EXERCISE DETAILS:
Locate the line bearing "## Installs & Requirements" in the material below, then reproduce it and each following line up to and including the line bearing "You should also".
--- TASK INPUT Enclosed Below ---
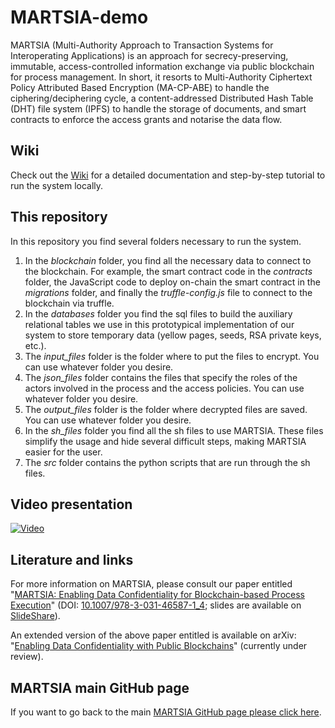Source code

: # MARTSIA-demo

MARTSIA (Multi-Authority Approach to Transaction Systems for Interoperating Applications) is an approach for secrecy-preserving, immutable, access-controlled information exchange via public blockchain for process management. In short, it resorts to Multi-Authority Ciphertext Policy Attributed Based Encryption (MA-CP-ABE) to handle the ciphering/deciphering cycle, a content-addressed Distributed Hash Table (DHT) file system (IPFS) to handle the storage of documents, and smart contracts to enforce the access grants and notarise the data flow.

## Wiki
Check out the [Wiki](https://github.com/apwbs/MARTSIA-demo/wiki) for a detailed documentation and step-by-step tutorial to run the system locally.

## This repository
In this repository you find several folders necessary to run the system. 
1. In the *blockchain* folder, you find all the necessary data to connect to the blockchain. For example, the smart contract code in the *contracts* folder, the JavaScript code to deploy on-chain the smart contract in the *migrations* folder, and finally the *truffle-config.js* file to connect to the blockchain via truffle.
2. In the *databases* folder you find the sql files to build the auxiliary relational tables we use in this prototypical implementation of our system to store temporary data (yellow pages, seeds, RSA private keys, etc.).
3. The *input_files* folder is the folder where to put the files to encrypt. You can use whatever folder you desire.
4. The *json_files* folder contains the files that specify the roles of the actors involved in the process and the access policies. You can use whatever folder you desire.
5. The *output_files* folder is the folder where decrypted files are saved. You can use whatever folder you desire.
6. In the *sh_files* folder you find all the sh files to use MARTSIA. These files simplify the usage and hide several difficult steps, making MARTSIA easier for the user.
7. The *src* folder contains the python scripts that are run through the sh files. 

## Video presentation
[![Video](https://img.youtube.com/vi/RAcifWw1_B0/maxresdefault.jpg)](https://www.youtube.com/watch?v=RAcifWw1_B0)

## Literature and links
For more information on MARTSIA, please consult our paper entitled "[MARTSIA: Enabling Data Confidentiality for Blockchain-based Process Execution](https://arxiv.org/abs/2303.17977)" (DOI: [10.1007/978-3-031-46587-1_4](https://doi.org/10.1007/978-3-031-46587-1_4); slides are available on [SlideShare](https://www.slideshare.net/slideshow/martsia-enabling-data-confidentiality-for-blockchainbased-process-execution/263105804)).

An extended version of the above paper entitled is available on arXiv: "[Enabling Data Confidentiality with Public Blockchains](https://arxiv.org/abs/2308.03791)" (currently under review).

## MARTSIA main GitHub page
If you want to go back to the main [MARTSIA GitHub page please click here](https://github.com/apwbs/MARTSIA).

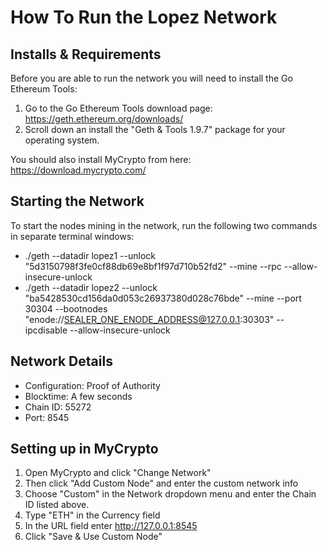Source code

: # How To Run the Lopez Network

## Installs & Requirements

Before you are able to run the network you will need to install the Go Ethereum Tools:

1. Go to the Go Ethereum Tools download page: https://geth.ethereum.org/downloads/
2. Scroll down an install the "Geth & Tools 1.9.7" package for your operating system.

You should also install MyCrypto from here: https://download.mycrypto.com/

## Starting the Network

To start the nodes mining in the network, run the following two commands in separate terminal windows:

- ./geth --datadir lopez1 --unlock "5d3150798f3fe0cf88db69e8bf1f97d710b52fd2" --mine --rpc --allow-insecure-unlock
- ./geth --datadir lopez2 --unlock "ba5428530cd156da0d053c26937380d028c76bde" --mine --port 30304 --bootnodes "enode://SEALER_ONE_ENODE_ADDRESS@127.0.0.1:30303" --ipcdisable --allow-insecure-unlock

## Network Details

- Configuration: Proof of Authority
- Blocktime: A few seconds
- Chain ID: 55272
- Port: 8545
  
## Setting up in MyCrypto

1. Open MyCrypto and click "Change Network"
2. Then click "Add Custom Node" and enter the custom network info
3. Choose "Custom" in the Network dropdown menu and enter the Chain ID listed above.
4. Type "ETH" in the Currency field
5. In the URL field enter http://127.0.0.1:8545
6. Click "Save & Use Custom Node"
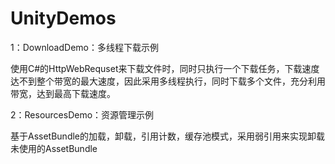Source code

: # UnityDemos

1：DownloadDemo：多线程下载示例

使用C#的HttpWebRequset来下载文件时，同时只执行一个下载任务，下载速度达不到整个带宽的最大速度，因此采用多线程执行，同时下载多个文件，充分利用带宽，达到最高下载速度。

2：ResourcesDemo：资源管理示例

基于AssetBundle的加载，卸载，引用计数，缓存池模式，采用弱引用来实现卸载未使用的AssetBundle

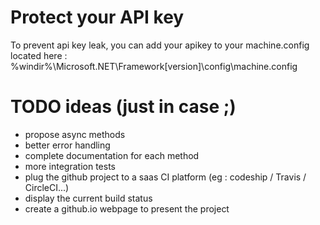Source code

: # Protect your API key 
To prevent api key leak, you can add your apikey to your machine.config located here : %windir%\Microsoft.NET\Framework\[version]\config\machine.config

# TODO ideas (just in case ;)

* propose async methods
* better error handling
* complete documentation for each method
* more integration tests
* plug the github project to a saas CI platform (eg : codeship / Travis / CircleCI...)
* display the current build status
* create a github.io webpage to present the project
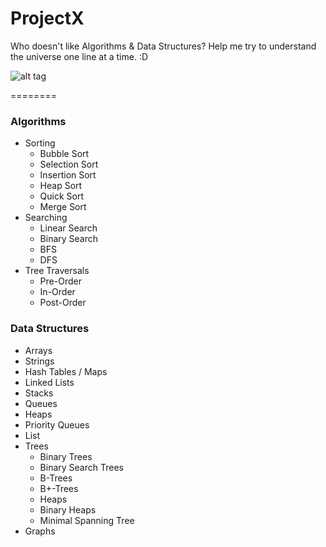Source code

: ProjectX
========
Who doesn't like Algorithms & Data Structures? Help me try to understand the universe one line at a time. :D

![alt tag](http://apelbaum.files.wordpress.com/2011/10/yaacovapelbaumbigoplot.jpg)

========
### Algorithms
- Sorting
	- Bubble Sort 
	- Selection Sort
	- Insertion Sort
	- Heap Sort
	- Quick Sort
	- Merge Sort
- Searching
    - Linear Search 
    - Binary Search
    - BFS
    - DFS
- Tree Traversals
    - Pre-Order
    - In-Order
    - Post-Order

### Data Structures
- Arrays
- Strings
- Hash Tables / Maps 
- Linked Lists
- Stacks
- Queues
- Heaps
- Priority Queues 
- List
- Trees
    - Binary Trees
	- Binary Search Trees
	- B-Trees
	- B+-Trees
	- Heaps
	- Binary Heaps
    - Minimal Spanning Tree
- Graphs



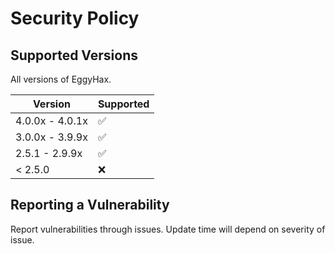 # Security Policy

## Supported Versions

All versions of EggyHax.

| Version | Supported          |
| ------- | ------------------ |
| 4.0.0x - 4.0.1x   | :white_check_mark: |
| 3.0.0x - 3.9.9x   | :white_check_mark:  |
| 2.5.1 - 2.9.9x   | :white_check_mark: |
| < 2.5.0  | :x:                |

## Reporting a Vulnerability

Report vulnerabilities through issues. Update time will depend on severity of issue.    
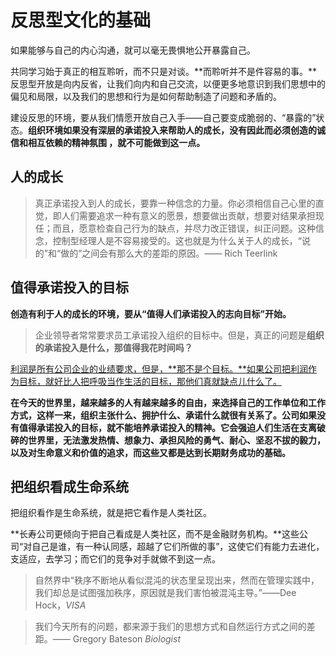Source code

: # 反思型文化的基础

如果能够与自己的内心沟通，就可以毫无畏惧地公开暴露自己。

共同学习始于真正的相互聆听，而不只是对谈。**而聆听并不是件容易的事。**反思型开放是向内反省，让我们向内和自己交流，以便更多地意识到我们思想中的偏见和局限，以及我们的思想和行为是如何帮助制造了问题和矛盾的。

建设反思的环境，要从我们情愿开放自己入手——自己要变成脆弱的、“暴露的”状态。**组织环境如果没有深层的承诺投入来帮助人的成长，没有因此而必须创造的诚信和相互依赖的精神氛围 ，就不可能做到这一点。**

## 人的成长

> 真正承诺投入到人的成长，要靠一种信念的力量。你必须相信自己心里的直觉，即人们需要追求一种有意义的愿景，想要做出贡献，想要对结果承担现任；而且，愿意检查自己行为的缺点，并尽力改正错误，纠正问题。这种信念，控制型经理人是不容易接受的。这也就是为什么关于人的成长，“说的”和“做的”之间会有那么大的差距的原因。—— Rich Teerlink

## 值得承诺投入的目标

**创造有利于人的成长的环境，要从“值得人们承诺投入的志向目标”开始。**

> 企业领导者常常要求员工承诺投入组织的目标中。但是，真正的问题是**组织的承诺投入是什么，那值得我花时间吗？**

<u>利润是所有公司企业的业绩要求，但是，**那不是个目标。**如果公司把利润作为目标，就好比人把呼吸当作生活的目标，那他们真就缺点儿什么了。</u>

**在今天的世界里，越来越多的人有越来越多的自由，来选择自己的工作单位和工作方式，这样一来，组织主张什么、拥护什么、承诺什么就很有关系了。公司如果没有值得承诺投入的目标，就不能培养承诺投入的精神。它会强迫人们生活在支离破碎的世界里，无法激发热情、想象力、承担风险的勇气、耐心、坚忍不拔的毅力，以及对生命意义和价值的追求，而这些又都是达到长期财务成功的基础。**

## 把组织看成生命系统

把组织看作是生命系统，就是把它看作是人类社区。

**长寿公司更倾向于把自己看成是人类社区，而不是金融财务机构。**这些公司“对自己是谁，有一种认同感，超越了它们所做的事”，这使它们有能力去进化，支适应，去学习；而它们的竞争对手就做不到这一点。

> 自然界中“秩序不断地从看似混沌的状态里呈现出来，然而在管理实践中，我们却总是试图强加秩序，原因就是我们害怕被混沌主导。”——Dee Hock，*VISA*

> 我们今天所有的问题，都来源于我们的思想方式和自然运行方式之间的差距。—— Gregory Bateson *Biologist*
--- End of Enclosed TASK INPUT ---
RESULT OF THIS TASK:
## Installs & Requirements

Before you are able to run the network you will need to install the Go Ethereum Tools:

1. Go to the Go Ethereum Tools download page: https://geth.ethereum.org/downloads/
2. Scroll down an install the "Geth & Tools 1.9.7" package for your operating system.

You should also install MyCrypto from here: https://download.mycrypto.com/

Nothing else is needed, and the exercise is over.